Une cruauté ingénieuse et fantasque avait
présidé à l'enchaînement de ces
prisonniers. Les uns étaient liés
derrière le dos par les coudes ; les autres, par les
mains élevées au-dessus de la tête, dans
la position la plus gênante ; ceux-ci avaient les
poignets pris dans des cangues de bois ; ceux-là, le
col étranglé dans un carcan ou dans une corde
qui enchaînait toute une file, faisant un noeud
à chaque victime. Il semblait qu'on eût pris
plaisir à contrarier autant que possible les attitudes
humaines, en garrottant ces malheureux, qui
s'avançaient devant leur vainqueur d'un pas gauche et
contraint, roulant de gros yeux et se livrant à des
contorsions arrachées par la douleur.
Des gardiens marchant à côté d'eux
réglaient leur allure à coups de
bâton.
Des femmes basanées, aux longues tresses pendantes,
portant leurs enfants dans un lambeau d'étoffe
noué à leur front, venaient derrière,
honteuses, courbées, laissant voir leur nudité
grêle et difforme, vil troupeau dévoué
aux usages les plus infimes.
D'autres, jeunes et belles, la peau d'une nuance moins
foncée, les bras ornés de larges cercles
d'ivoire, les oreilles allongées par de grands disques
de métal, s'enveloppaient de longues tuniques à
manches larges, entourées au col d'un ourlet de
broderies et tombant à plis fins et pressés
jusque sur leurs chevilles, où bruissaient des anneaux ; pauvres filles arrachées à leur patrie,
à leurs parents, à leurs amours peut-être ; elles souriaient cependant à travers leurs larmes,
car le pouvoir de la beauté est sans bornes,
l'étrangeté fait naître le caprice, et
peut-être la faveur royale attendait-elle une de ces
captives barbares dans les profondeurs secrètes du
gynécée.
Des soldats les accompagnaient et les préservaient du
contact de la foule.
Les porte-étendard venaient ensuite, élevant
les hampes dorées de leurs enseignes
représentant des baris mystiques, des éperviers
sacrés, des têtes d'Hâthor
surmontées de plumes d'autruche, des ibex
ailés, des cartouches historiés au nom du roi,
des crocodiles et autres symboles religieux ou guerriers.
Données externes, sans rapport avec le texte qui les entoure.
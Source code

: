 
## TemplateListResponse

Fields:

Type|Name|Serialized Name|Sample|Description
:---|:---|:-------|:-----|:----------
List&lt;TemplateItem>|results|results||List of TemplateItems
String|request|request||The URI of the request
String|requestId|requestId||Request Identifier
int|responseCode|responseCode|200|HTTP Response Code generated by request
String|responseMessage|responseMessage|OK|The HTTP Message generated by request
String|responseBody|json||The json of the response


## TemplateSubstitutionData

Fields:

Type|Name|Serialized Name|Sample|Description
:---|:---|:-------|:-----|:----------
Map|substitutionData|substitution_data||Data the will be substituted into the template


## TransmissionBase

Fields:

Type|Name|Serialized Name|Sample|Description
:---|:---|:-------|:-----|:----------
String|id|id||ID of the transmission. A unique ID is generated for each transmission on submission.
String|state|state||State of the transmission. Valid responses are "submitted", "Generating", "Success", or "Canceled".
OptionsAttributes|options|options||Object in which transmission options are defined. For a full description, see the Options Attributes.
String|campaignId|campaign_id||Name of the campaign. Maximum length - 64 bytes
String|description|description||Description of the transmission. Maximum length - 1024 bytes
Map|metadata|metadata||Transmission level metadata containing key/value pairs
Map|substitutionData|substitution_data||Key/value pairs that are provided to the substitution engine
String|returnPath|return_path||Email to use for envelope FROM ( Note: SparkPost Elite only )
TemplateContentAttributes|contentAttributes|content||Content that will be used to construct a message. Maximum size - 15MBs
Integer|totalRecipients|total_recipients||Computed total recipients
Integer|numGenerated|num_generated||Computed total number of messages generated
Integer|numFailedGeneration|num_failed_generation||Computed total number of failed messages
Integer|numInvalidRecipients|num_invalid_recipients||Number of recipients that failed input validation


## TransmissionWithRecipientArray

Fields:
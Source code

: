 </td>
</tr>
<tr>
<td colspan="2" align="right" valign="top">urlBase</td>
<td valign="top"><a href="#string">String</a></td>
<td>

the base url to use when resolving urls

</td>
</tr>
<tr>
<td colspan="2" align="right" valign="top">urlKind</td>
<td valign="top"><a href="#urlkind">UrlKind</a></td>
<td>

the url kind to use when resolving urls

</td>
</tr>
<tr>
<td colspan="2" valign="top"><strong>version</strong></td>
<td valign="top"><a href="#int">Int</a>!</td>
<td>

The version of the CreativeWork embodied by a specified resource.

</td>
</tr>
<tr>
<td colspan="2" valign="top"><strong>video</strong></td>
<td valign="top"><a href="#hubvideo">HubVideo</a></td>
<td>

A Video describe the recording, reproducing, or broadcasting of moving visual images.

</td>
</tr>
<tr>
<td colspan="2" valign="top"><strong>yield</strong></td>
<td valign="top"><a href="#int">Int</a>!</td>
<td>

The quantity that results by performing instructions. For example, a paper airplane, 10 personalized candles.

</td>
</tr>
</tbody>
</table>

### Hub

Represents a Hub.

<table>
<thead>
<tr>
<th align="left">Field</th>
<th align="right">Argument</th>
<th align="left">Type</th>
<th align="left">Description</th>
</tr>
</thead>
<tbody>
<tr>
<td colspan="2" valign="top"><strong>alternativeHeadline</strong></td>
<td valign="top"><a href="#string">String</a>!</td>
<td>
A
ces étendards étaient nouées de longues
cravates blanches, ocellées de points noirs que le
mouvement de la marche faisait gracieusement voltiger.
A l'aspect des étendards annonçant la venue du
Pharaon, les députations de prêtres et de
notables tendirent vers lui leurs mains suppliantes, ou les
laissèrent pendre sur leurs genoux, les paumes
tournées en l'air. Quelques-uns même se
profternèrent les coudes serrés au long du
corps, le front dans la poudre, avec des attitudes de
soumission absolue et d'adoration profonde ; les spectateurs
agitaient en tous sens leurs grandes palmes.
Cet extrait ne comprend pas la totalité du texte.